Par ailleurs l’école a mis en place une « mission pour l’égalité femmes – hommes » qui a pour but « l’intégration de ces questions dans la vie de l’école et dans les programmes pédagogiques » ainsi que « la prévention du harcèlement sexuel dans le cadre scolaire et celui des stages ».
La direction de l’établissement a également fortement (et trop) réagi au psychodrame de la « ligue du lol », par la mise en place d’une « vigilance de tous les instants », l’ancienne directrice, Julie Joly, se montrant particulièrement virulente envers cette « meute de cyber-délinquants » et regrettant le fait que l’on « demande aux étudiants en journalisme et en communication d’être sans arrêt sur les réseaux sociaux, créant une hypersollicitation pour communiquer en petits groupes, où les échanges sont bien plus virulents que dans la réalité » ce qui aboutit, selon elle, à une « délinquance faisant un usage détourné de nos propres armes que sont ces réseaux. »

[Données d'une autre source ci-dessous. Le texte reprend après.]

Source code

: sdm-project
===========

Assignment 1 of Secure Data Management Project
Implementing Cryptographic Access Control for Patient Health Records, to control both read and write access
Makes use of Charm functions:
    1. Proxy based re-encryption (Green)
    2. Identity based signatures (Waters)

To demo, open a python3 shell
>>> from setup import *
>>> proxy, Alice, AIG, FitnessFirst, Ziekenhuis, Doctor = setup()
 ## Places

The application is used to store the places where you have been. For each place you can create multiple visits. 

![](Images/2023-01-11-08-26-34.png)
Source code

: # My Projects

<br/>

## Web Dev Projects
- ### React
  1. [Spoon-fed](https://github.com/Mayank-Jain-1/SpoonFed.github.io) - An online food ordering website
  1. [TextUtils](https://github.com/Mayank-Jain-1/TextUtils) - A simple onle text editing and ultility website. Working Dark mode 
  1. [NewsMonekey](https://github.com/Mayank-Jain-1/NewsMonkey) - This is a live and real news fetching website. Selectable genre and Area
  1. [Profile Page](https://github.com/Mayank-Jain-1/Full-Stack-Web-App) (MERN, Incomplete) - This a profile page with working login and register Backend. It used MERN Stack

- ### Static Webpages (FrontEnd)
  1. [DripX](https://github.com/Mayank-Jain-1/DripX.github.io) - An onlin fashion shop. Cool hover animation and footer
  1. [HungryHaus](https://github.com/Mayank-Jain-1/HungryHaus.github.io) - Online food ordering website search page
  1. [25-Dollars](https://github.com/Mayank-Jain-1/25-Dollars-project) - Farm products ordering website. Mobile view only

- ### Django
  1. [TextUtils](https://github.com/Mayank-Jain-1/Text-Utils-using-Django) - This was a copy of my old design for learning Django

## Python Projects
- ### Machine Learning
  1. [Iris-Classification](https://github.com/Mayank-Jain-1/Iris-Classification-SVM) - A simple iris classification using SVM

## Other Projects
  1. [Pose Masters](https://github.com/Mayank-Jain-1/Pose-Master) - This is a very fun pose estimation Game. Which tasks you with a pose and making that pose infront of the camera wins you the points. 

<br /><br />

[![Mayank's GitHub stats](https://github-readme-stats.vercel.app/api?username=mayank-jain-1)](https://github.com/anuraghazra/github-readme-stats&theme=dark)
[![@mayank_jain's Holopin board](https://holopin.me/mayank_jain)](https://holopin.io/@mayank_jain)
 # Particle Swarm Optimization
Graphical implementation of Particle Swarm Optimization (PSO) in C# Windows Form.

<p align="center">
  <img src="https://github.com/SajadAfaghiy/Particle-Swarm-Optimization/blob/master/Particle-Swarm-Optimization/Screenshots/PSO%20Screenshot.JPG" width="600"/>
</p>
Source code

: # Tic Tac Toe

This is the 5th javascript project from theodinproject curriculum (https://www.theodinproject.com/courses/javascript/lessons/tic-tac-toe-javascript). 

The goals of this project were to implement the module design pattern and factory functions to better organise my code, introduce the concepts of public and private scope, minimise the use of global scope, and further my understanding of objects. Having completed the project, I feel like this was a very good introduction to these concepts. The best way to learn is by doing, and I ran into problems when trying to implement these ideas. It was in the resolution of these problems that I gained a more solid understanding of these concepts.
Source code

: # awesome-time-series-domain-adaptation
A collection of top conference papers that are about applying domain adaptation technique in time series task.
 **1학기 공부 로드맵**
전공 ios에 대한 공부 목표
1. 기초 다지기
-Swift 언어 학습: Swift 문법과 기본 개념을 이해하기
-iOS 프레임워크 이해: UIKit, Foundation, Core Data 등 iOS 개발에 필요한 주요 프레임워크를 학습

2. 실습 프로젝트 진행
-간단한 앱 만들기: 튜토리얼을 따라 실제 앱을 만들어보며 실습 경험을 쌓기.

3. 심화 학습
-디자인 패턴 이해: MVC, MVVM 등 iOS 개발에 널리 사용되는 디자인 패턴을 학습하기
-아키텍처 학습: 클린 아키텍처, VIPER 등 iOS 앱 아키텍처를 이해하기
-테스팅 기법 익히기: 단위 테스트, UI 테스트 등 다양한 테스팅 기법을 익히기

La fin des épreuves écrites d’admissibilité
Pour aller encore plus loin dans sa volonté d’inclusivité et de « recherche de profils atypiques », en mars 2018, l’école annonce la disparition des épreuves écrites d’admissibilité pour son concours d’entrée. Composées largement de questionnaires à choix multiples (QCM) d’actualité et de culture générale, elles sont jugées trop « socialement discriminantes » et favorisant excessivement le « bachotage » au détriment de la « passion » et de « l’engagement civique ». Ces épreuves odieusement rétrogrades sont donc remplacées par un dossier d’admissibilité, que les candidats doivent remplir chez eux, composé de vingt-deux questions et divisé en trois parties : leur personnalité, leur connaissance du métier de journaliste et leur créativité et culture en lien avec l’actualité. Dans cette nouvelle mouture de l’admissibilité, jugée largement « subjective » pour ne pas dire « démagogique » par certains observateurs, on trouve des questions assez déconcertantes comme celle demandant de « décrire un endroit extraordinaire situé à moins de 10 kilomètres de chez vous » ou de « laisser libre-cours à sa créativité en imaginant l’interview de ses rêves ». On se situe en effet ici non loin des fameuses « rédactions à sujet libre » des écoles primaires d’antan.
Aux critiques rappelant que, avec cette forme de dossier, les candidats peuvent se faire assister, corriger et aider par des tiers, les promoteurs de cette innovation répondent que «se faire relire, demander l’avis des autres, se renseigner auprès d’autrui, multiplier les conseils, est le principe même de notre métier ». La tricherie, base du journalisme ? On n’ose y croire…
Notes
1Le groupe Abilways est une société française intervenant dans le domaine de la formation professionnelle continue qui appartient à la famille Mulliez à travers sa société d’investissement Creadev.